__Available records__:

***

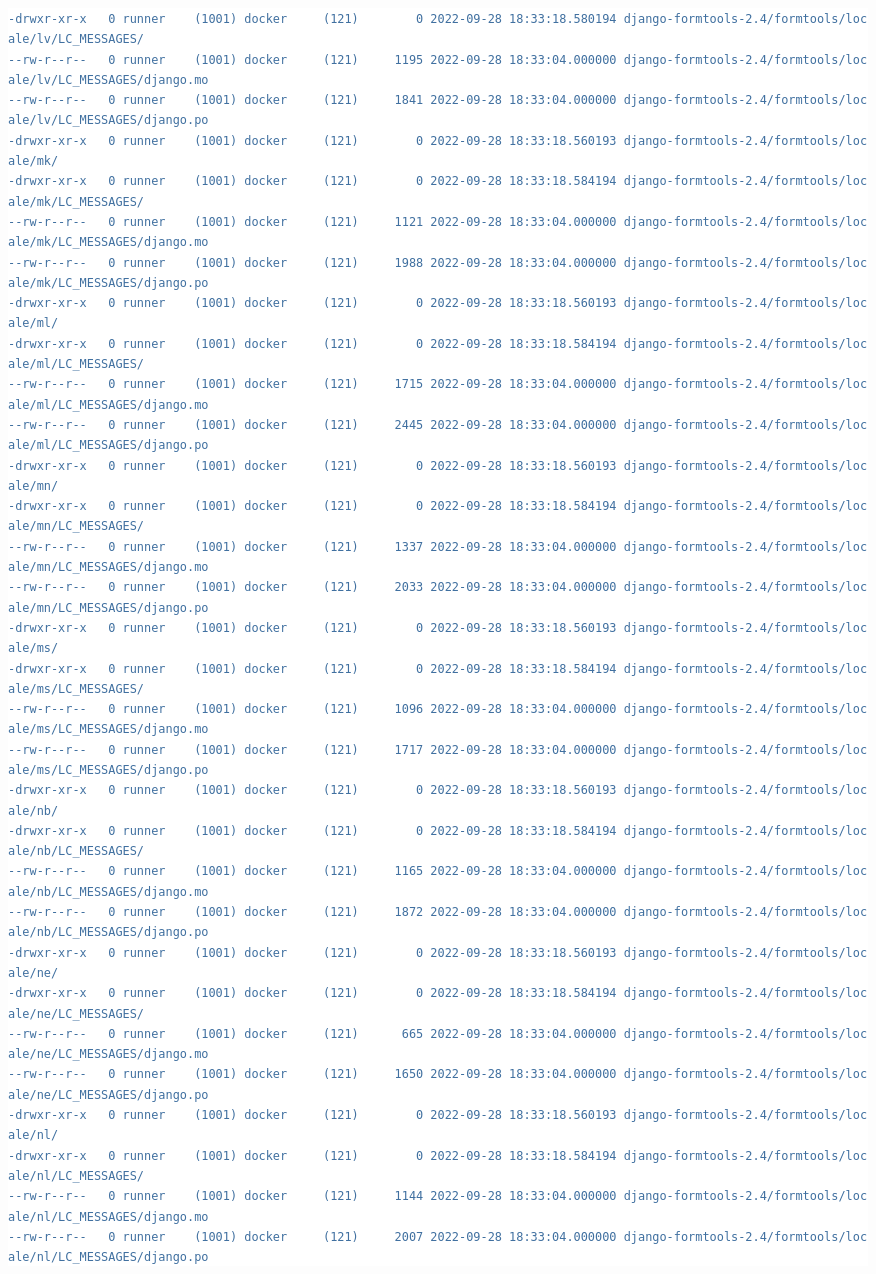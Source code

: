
```diff
-drwxr-xr-x   0 runner    (1001) docker     (121)        0 2022-09-28 18:33:18.580194 django-formtools-2.4/formtools/locale/lv/LC_MESSAGES/
--rw-r--r--   0 runner    (1001) docker     (121)     1195 2022-09-28 18:33:04.000000 django-formtools-2.4/formtools/locale/lv/LC_MESSAGES/django.mo
--rw-r--r--   0 runner    (1001) docker     (121)     1841 2022-09-28 18:33:04.000000 django-formtools-2.4/formtools/locale/lv/LC_MESSAGES/django.po
-drwxr-xr-x   0 runner    (1001) docker     (121)        0 2022-09-28 18:33:18.560193 django-formtools-2.4/formtools/locale/mk/
-drwxr-xr-x   0 runner    (1001) docker     (121)        0 2022-09-28 18:33:18.584194 django-formtools-2.4/formtools/locale/mk/LC_MESSAGES/
--rw-r--r--   0 runner    (1001) docker     (121)     1121 2022-09-28 18:33:04.000000 django-formtools-2.4/formtools/locale/mk/LC_MESSAGES/django.mo
--rw-r--r--   0 runner    (1001) docker     (121)     1988 2022-09-28 18:33:04.000000 django-formtools-2.4/formtools/locale/mk/LC_MESSAGES/django.po
-drwxr-xr-x   0 runner    (1001) docker     (121)        0 2022-09-28 18:33:18.560193 django-formtools-2.4/formtools/locale/ml/
-drwxr-xr-x   0 runner    (1001) docker     (121)        0 2022-09-28 18:33:18.584194 django-formtools-2.4/formtools/locale/ml/LC_MESSAGES/
--rw-r--r--   0 runner    (1001) docker     (121)     1715 2022-09-28 18:33:04.000000 django-formtools-2.4/formtools/locale/ml/LC_MESSAGES/django.mo
--rw-r--r--   0 runner    (1001) docker     (121)     2445 2022-09-28 18:33:04.000000 django-formtools-2.4/formtools/locale/ml/LC_MESSAGES/django.po
-drwxr-xr-x   0 runner    (1001) docker     (121)        0 2022-09-28 18:33:18.560193 django-formtools-2.4/formtools/locale/mn/
-drwxr-xr-x   0 runner    (1001) docker     (121)        0 2022-09-28 18:33:18.584194 django-formtools-2.4/formtools/locale/mn/LC_MESSAGES/
--rw-r--r--   0 runner    (1001) docker     (121)     1337 2022-09-28 18:33:04.000000 django-formtools-2.4/formtools/locale/mn/LC_MESSAGES/django.mo
--rw-r--r--   0 runner    (1001) docker     (121)     2033 2022-09-28 18:33:04.000000 django-formtools-2.4/formtools/locale/mn/LC_MESSAGES/django.po
-drwxr-xr-x   0 runner    (1001) docker     (121)        0 2022-09-28 18:33:18.560193 django-formtools-2.4/formtools/locale/ms/
-drwxr-xr-x   0 runner    (1001) docker     (121)        0 2022-09-28 18:33:18.584194 django-formtools-2.4/formtools/locale/ms/LC_MESSAGES/
--rw-r--r--   0 runner    (1001) docker     (121)     1096 2022-09-28 18:33:04.000000 django-formtools-2.4/formtools/locale/ms/LC_MESSAGES/django.mo
--rw-r--r--   0 runner    (1001) docker     (121)     1717 2022-09-28 18:33:04.000000 django-formtools-2.4/formtools/locale/ms/LC_MESSAGES/django.po
-drwxr-xr-x   0 runner    (1001) docker     (121)        0 2022-09-28 18:33:18.560193 django-formtools-2.4/formtools/locale/nb/
-drwxr-xr-x   0 runner    (1001) docker     (121)        0 2022-09-28 18:33:18.584194 django-formtools-2.4/formtools/locale/nb/LC_MESSAGES/
--rw-r--r--   0 runner    (1001) docker     (121)     1165 2022-09-28 18:33:04.000000 django-formtools-2.4/formtools/locale/nb/LC_MESSAGES/django.mo
--rw-r--r--   0 runner    (1001) docker     (121)     1872 2022-09-28 18:33:04.000000 django-formtools-2.4/formtools/locale/nb/LC_MESSAGES/django.po
-drwxr-xr-x   0 runner    (1001) docker     (121)        0 2022-09-28 18:33:18.560193 django-formtools-2.4/formtools/locale/ne/
-drwxr-xr-x   0 runner    (1001) docker     (121)        0 2022-09-28 18:33:18.584194 django-formtools-2.4/formtools/locale/ne/LC_MESSAGES/
--rw-r--r--   0 runner    (1001) docker     (121)      665 2022-09-28 18:33:04.000000 django-formtools-2.4/formtools/locale/ne/LC_MESSAGES/django.mo
--rw-r--r--   0 runner    (1001) docker     (121)     1650 2022-09-28 18:33:04.000000 django-formtools-2.4/formtools/locale/ne/LC_MESSAGES/django.po
-drwxr-xr-x   0 runner    (1001) docker     (121)        0 2022-09-28 18:33:18.560193 django-formtools-2.4/formtools/locale/nl/
-drwxr-xr-x   0 runner    (1001) docker     (121)        0 2022-09-28 18:33:18.584194 django-formtools-2.4/formtools/locale/nl/LC_MESSAGES/
--rw-r--r--   0 runner    (1001) docker     (121)     1144 2022-09-28 18:33:04.000000 django-formtools-2.4/formtools/locale/nl/LC_MESSAGES/django.mo
--rw-r--r--   0 runner    (1001) docker     (121)     2007 2022-09-28 18:33:04.000000 django-formtools-2.4/formtools/locale/nl/LC_MESSAGES/django.po
```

***

__Directions__:
Nothing but the pictures may be dropped; restate the material word for word.

__Task response__:
Source code

:
```diff
-drwxr-xr-x   0 runner    (1001) docker     (121)        0 2022-09-28 18:33:18.580194 django-formtools-2.4/formtools/locale/lv/LC_MESSAGES/
--rw-r--r--   0 runner    (1001) docker     (121)     1195 2022-09-28 18:33:04.000000 django-formtools-2.4/formtools/locale/lv/LC_MESSAGES/django.mo
--rw-r--r--   0 runner    (1001) docker     (121)     1841 2022-09-28 18:33:04.000000 django-formtools-2.4/formtools/locale/lv/LC_MESSAGES/django.po
-drwxr-xr-x   0 runner    (1001) docker     (121)        0 2022-09-28 18:33:18.560193 django-formtools-2.4/formtools/locale/mk/
-drwxr-xr-x   0 runner    (1001) docker     (121)        0 2022-09-28 18:33:18.584194 django-formtools-2.4/formtools/locale/mk/LC_MESSAGES/
--rw-r--r--   0 runner    (1001) docker     (121)     1121 2022-09-28 18:33:04.000000 django-formtools-2.4/formtools/locale/mk/LC_MESSAGES/django.mo
--rw-r--r--   0 runner    (1001) docker     (121)     1988 2022-09-28 18:33:04.000000 django-formtools-2.4/formtools/locale/mk/LC_MESSAGES/django.po
-drwxr-xr-x   0 runner    (1001) docker     (121)        0 2022-09-28 18:33:18.560193 django-formtools-2.4/formtools/locale/ml/
-drwxr-xr-x   0 runner    (1001) docker     (121)        0 2022-09-28 18:33:18.584194 django-formtools-2.4/formtools/locale/ml/LC_MESSAGES/
--rw-r--r--   0 runner    (1001) docker     (121)     1715 2022-09-28 18:33:04.000000 django-formtools-2.4/formtools/locale/ml/LC_MESSAGES/django.mo
--rw-r--r--   0 runner    (1001) docker     (121)     2445 2022-09-28 18:33:04.000000 django-formtools-2.4/formtools/locale/ml/LC_MESSAGES/django.po
-drwxr-xr-x   0 runner    (1001) docker     (121)        0 2022-09-28 18:33:18.560193 django-formtools-2.4/formtools/locale/mn/
-drwxr-xr-x   0 runner    (1001) docker     (121)        0 2022-09-28 18:33:18.584194 django-formtools-2.4/formtools/locale/mn/LC_MESSAGES/
--rw-r--r--   0 runner    (1001) docker     (121)     1337 2022-09-28 18:33:04.000000 django-formtools-2.4/formtools/locale/mn/LC_MESSAGES/django.mo
--rw-r--r--   0 runner    (1001) docker     (121)     2033 2022-09-28 18:33:04.000000 django-formtools-2.4/formtools/locale/mn/LC_MESSAGES/django.po
-drwxr-xr-x   0 runner    (1001) docker     (121)        0 2022-09-28 18:33:18.560193 django-formtools-2.4/formtools/locale/ms/
-drwxr-xr-x   0 runner    (1001) docker     (121)        0 2022-09-28 18:33:18.584194 django-formtools-2.4/formtools/locale/ms/LC_MESSAGES/
--rw-r--r--   0 runner    (1001) docker     (121)     1096 2022-09-28 18:33:04.000000 django-formtools-2.4/formtools/locale/ms/LC_MESSAGES/django.mo
--rw-r--r--   0 runner    (1001) docker     (121)     1717 2022-09-28 18:33:04.000000 django-formtools-2.4/formtools/locale/ms/LC_MESSAGES/django.po
-drwxr-xr-x   0 runner    (1001) docker     (121)        0 2022-09-28 18:33:18.560193 django-formtools-2.4/formtools/locale/nb/
-drwxr-xr-x   0 runner    (1001) docker     (121)        0 2022-09-28 18:33:18.584194 django-formtools-2.4/formtools/locale/nb/LC_MESSAGES/
--rw-r--r--   0 runner    (1001) docker     (121)     1165 2022-09-28 18:33:04.000000 django-formtools-2.4/formtools/locale/nb/LC_MESSAGES/django.mo
--rw-r--r--   0 runner    (1001) docker     (121)     1872 2022-09-28 18:33:04.000000 django-formtools-2.4/formtools/locale/nb/LC_MESSAGES/django.po
-drwxr-xr-x   0 runner    (1001) docker     (121)        0 2022-09-28 18:33:18.560193 django-formtools-2.4/formtools/locale/ne/
-drwxr-xr-x   0 runner    (1001) docker     (121)        0 2022-09-28 18:33:18.584194 django-formtools-2.4/formtools/locale/ne/LC_MESSAGES/
--rw-r--r--   0 runner    (1001) docker     (121)      665 2022-09-28 18:33:04.000000 django-formtools-2.4/formtools/locale/ne/LC_MESSAGES/django.mo
--rw-r--r--   0 runner    (1001) docker     (121)     1650 2022-09-28 18:33:04.000000 django-formtools-2.4/formtools/locale/ne/LC_MESSAGES/django.po
-drwxr-xr-x   0 runner    (1001) docker     (121)        0 2022-09-28 18:33:18.560193 django-formtools-2.4/formtools/locale/nl/
-drwxr-xr-x   0 runner    (1001) docker     (121)        0 2022-09-28 18:33:18.584194 django-formtools-2.4/formtools/locale/nl/LC_MESSAGES/
--rw-r--r--   0 runner    (1001) docker     (121)     1144 2022-09-28 18:33:04.000000 django-formtools-2.4/formtools/locale/nl/LC_MESSAGES/django.mo
--rw-r--r--   0 runner    (1001) docker     (121)     2007 2022-09-28 18:33:04.000000 django-formtools-2.4/formtools/locale/nl/LC_MESSAGES/django.po
```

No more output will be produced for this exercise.